Just visited your site. You'll regret that statement "The obituaries for real estate have been premature." Knife-catchers don't make good economic indicators.

" . . .Spoke to a hog producer who is losing $3 per pig he ships because of feed prices"

I bet the pig will pay him at least twice that just to forget about the whole deal.

Dang! That Subprime Crisis just doesn't quit!

"....intends to pay interest on $350 million of its bonds with additional debt rather than cash."

And there is it. American economic strategy summed up. Minsky was right.

Now, only The Mortgage Pig turns a profit.

I think the lenders were given a choice: either except more debt for debt, or they had first dibbs on items from the bargain rack.

My understanding is that some decided to go for the bling.

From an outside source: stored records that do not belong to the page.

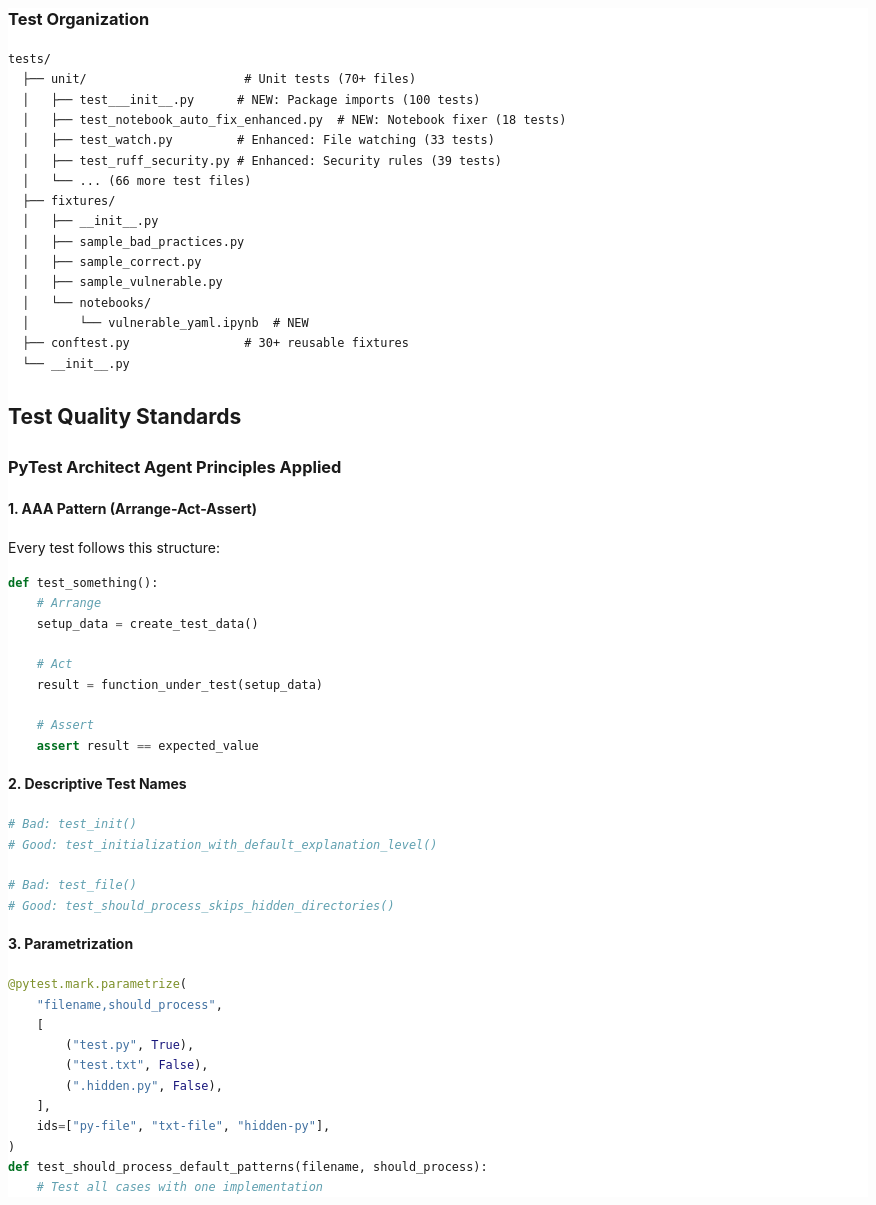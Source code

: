 ### Test Organization
```
tests/
  ├── unit/                      # Unit tests (70+ files)
  │   ├── test___init__.py      # NEW: Package imports (100 tests)
  │   ├── test_notebook_auto_fix_enhanced.py  # NEW: Notebook fixer (18 tests)
  │   ├── test_watch.py         # Enhanced: File watching (33 tests)
  │   ├── test_ruff_security.py # Enhanced: Security rules (39 tests)
  │   └── ... (66 more test files)
  ├── fixtures/
  │   ├── __init__.py
  │   ├── sample_bad_practices.py
  │   ├── sample_correct.py
  │   ├── sample_vulnerable.py
  │   └── notebooks/
  │       └── vulnerable_yaml.ipynb  # NEW
  ├── conftest.py                # 30+ reusable fixtures
  └── __init__.py
```

## Test Quality Standards

### PyTest Architect Agent Principles Applied

#### 1. AAA Pattern (Arrange-Act-Assert)
Every test follows this structure:
```python
def test_something():
    # Arrange
    setup_data = create_test_data()
    
    # Act
    result = function_under_test(setup_data)
    
    # Assert
    assert result == expected_value
```

#### 2. Descriptive Test Names
```python
# Bad: test_init()
# Good: test_initialization_with_default_explanation_level()

# Bad: test_file()  
# Good: test_should_process_skips_hidden_directories()
```

#### 3. Parametrization
```python
@pytest.mark.parametrize(
    "filename,should_process",
    [
        ("test.py", True),
        ("test.txt", False),
        (".hidden.py", False),
    ],
    ids=["py-file", "txt-file", "hidden-py"],
)
def test_should_process_default_patterns(filename, should_process):
    # Test all cases with one implementation
```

Yeah those PIK bonds are nuts; way, way worse than receiving those pieces of paper called 'Federal Reserve Notes' (which are like, totally solid.)

I am just waiting for W to put a HELOC on 1600 Pennsylvania Ave before I pack my bags for the north pole.

A fish rots from the head back. Where did PIK's
originate? Why, Treasuries, of course.

RK -

Nice point on Treasuries. Wow. I feel incredibly stupid for not thinking of them like that before. Thank you.

Q: is there ANY part of our economy that is not rotten to the core?

Many of the decisions to PIK interest are made in light of the fact that debt is trading at substantial discounts. Even very strong companies (or their private equity fund owners) can reasonably expect to be able to buy outstanding debt on the open market for as little as 80 cents on the dollar. By PIKing their interest, they're just increasing their savings when they buy and retire their debt (rather than repaying it at 100 cents on the dollar). In addition, by starving their banks of cash, they're providing extra incentives for the banks to sell.

I have to think that's a factor with Univision, whose total senior credit facility runs in the neighborhood of $10 billion (of which cash-strapped Citibank holds the largest share).

For those mega-borrowers, the solvency (or lack thereof) of lenders may be driving decisions to take down optional borrowings. In view of the continuing nonsense around the Clear Channel deal, borrowers with hundreds of millions of dollars of supposedly committed credit have good reason to wonder whether the banks will be there should they need to borrow against their lines. Better to find out now--when you don't really need the money and can afford the litigation--than when your back's against the wall.

Given what's out there about Univision's performance and balance sheet, it would surprise me if that's not what happened there.

Kind of late to the remark, but this got me thinking about another industry I knew to be facing hard times, so I did some digging...

"Coachmen Industries Inc., whose sales have declined 40 percent over the past three years, is borrowing against the value of life-insurance policies it holds on employees and retirees. So far, the Elkhart, Ind., company has tapped about half the cash value of those policies, according to filings with the Securities and Exchange Commission."

"Coachmen has borrowed $23.7 million"

"Such insurance typically is purchased by a company on the lives of its employees and pays the company when an employee dies. In its filings, Coachmen has said the policies were intended to fund executive retirement benefits."